[Collected data]
*** Block opens ***
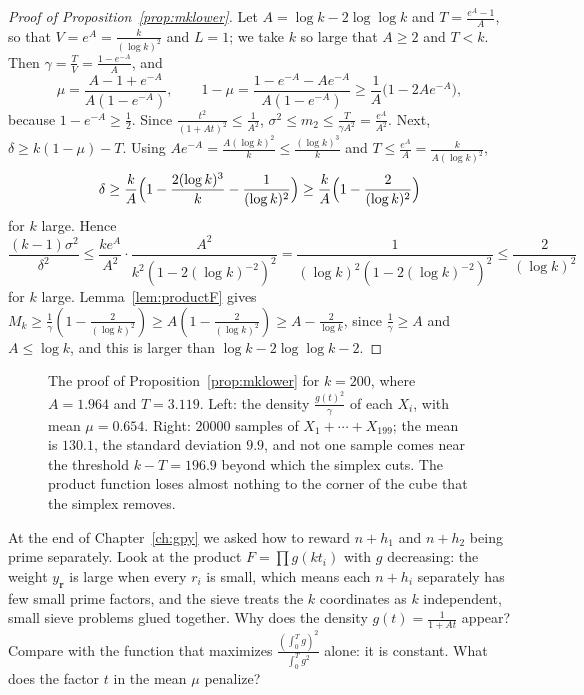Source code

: \begin{proof}[Proof of Proposition~\ref{prop:mklower}]
Let $A=\log k-2\log\log k$ and $T=\frac{e^A-1}A$, so that $V=e^A=\frac k{(\log k)^2}$ and $L=1$; we take $k$ so large that $A\ge2$ and $T<k$. Then $\gamma=\frac TV=\frac{1-e^{-A}}A$, and
\[
\mu=\frac{A-1+e^{-A}}{A(1-e^{-A})},\qquad1-\mu=\frac{1-e^{-A}-Ae^{-A}}{A(1-e^{-A})}\ge\frac1A\bigl(1-2Ae^{-A}\bigr),
\]
because $1-e^{-A}\ge\frac12$. Since $\frac{t^2}{(1+At)^2}\le\frac1{A^2}$, $\sigma^2\le m_2\le\frac T{\gamma A^2}=\frac{e^A}{A^2}$. Next, $\delta\ge k(1-\mu)-T$. Using $Ae^{-A}=\frac{A(\log k)^2}k\le\frac{(\log k)^3}k$ and $T\le\frac{e^A}A=\frac k{A(\log k)^2}$,
\[
\delta\ge\frac kA\Bigl(1-\frac{2(\log k)^3}k-\frac1{(\log k)^2}\Bigr)\ge\frac kA\Bigl(1-\frac2{(\log k)^2}\Bigr)
\]
for $k$ large. Hence
\[
\frac{(k-1)\sigma^2}{\delta^2}\le\frac{ke^A}{A^2}\cdot\frac{A^2}{k^2(1-2(\log k)^{-2})^2}=\frac1{(\log k)^2(1-2(\log k)^{-2})^2}\le\frac2{(\log k)^2}
\]
for $k$ large. Lemma~\ref{lem:productF} gives $M_k\ge\frac1\gamma(1-\frac2{(\log k)^2})\ge A(1-\frac2{(\log k)^2})\ge A-\frac2{\log k}$, since $\frac1\gamma\ge A$ and $A\le\log k$, and this is larger than $\log k-2\log\log k-2$.
\end{proof}

\begin{figure}[ht]
\centering
{}
\caption{The proof of Proposition~\ref{prop:mklower} for $k=200$, where $A=1.964$ and $T=3.119$. Left: the density $\frac{g(t)^2}\gamma$ of each $X_i$, with mean $\mu=0.654$. Right: $20000$ samples of $X_1+\cdots+X_{199}$; the mean is $130.1$, the standard deviation $9.9$, and not one sample comes near the threshold $k-T=196.9$ beyond which the simplex cuts. The product function loses almost nothing to the corner of the cube that the simplex removes.}
\label{fig:chance}
\end{figure}

\begin{think}
At the end of Chapter~\ref{ch:gpy} we asked how to reward $n+h_1$ and $n+h_2$ being prime separately. Look at the product $F=\prod g(kt_i)$ with $g$ decreasing: the weight $y_{\mathbf r}$ is large when every $r_i$ is small, which means each $n+h_i$ separately has few small prime factors, and the sieve treats the $k$ coordinates as $k$ independent, small sieve problems glued together. Why does the density $g(t)=\frac1{1+At}$ appear? Compare with the function that maximizes $\frac{(\int_0^Tg)^2}{\int_0^Tg^2}$ alone: it is constant. What does the factor $t$ in the mean $\mu$ penalize?
\end{think}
*** Block closes ***
Pictures must not appear in the copy, and every record must be restated word for word.

Source code

: \begin{proof}[Proof of Proposition~\ref{prop:mklower}]
Let $A=\log k-2\log\log k$ and $T=\frac{e^A-1}A$, so that $V=e^A=\frac k{(\log k)^2}$ and $L=1$; we take $k$ so large that $A\ge2$ and $T<k$. Then $\gamma=\frac TV=\frac{1-e^{-A}}A$, and
\[
\mu=\frac{A-1+e^{-A}}{A(1-e^{-A})},\qquad1-\mu=\frac{1-e^{-A}-Ae^{-A}}{A(1-e^{-A})}\ge\frac1A\bigl(1-2Ae^{-A}\bigr),
\]
because $1-e^{-A}\ge\frac12$. Since $\frac{t^2}{(1+At)^2}\le\frac1{A^2}$, $\sigma^2\le m_2\le\frac T{\gamma A^2}=\frac{e^A}{A^2}$. Next, $\delta\ge k(1-\mu)-T$. Using $Ae^{-A}=\frac{A(\log k)^2}k\le\frac{(\log k)^3}k$ and $T\le\frac{e^A}A=\frac k{A(\log k)^2}$,
\[
\delta\ge\frac kA\Bigl(1-\frac{2(\log k)^3}k-\frac1{(\log k)^2}\Bigr)\ge\frac kA\Bigl(1-\frac2{(\log k)^2}\Bigr)
\]
for $k$ large. Hence
\[
\frac{(k-1)\sigma^2}{\delta^2}\le\frac{ke^A}{A^2}\cdot\frac{A^2}{k^2(1-2(\log k)^{-2})^2}=\frac1{(\log k)^2(1-2(\log k)^{-2})^2}\le\frac2{(\log k)^2}
\]
for $k$ large. Lemma~\ref{lem:productF} gives $M_k\ge\frac1\gamma(1-\frac2{(\log k)^2})\ge A(1-\frac2{(\log k)^2})\ge A-\frac2{\log k}$, since $\frac1\gamma\ge A$ and $A\le\log k$, and this is larger than $\log k-2\log\log k-2$.
\end{proof}

\begin{figure}[ht]
\centering
{}
\caption{The proof of Proposition~\ref{prop:mklower} for $k=200$, where $A=1.964$ and $T=3.119$. Left: the density $\frac{g(t)^2}\gamma$ of each $X_i$, with mean $\mu=0.654$. Right: $20000$ samples of $X_1+\cdots+X_{199}$; the mean is $130.1$, the standard deviation $9.9$, and not one sample comes near the threshold $k-T=196.9$ beyond which the simplex cuts. The product function loses almost nothing to the corner of the cube that the simplex removes.}
\label{fig:chance}
\end{figure}

\begin{think}
At the end of Chapter~\ref{ch:gpy} we asked how to reward $n+h_1$ and $n+h_2$ being prime separately. Look at the product $F=\prod g(kt_i)$ with $g$ decreasing: the weight $y_{\mathbf r}$ is large when every $r_i$ is small, which means each $n+h_i$ separately has few small prime factors, and the sieve treats the $k$ coordinates as $k$ independent, small sieve problems glued together. Why does the density $g(t)=\frac1{1+At}$ appear? Compare with the function that maximizes $\frac{(\int_0^Tg)^2}{\int_0^Tg^2}$ alone: it is constant. What does the factor $t$ in the mean $\mu$ penalize?
\end{think}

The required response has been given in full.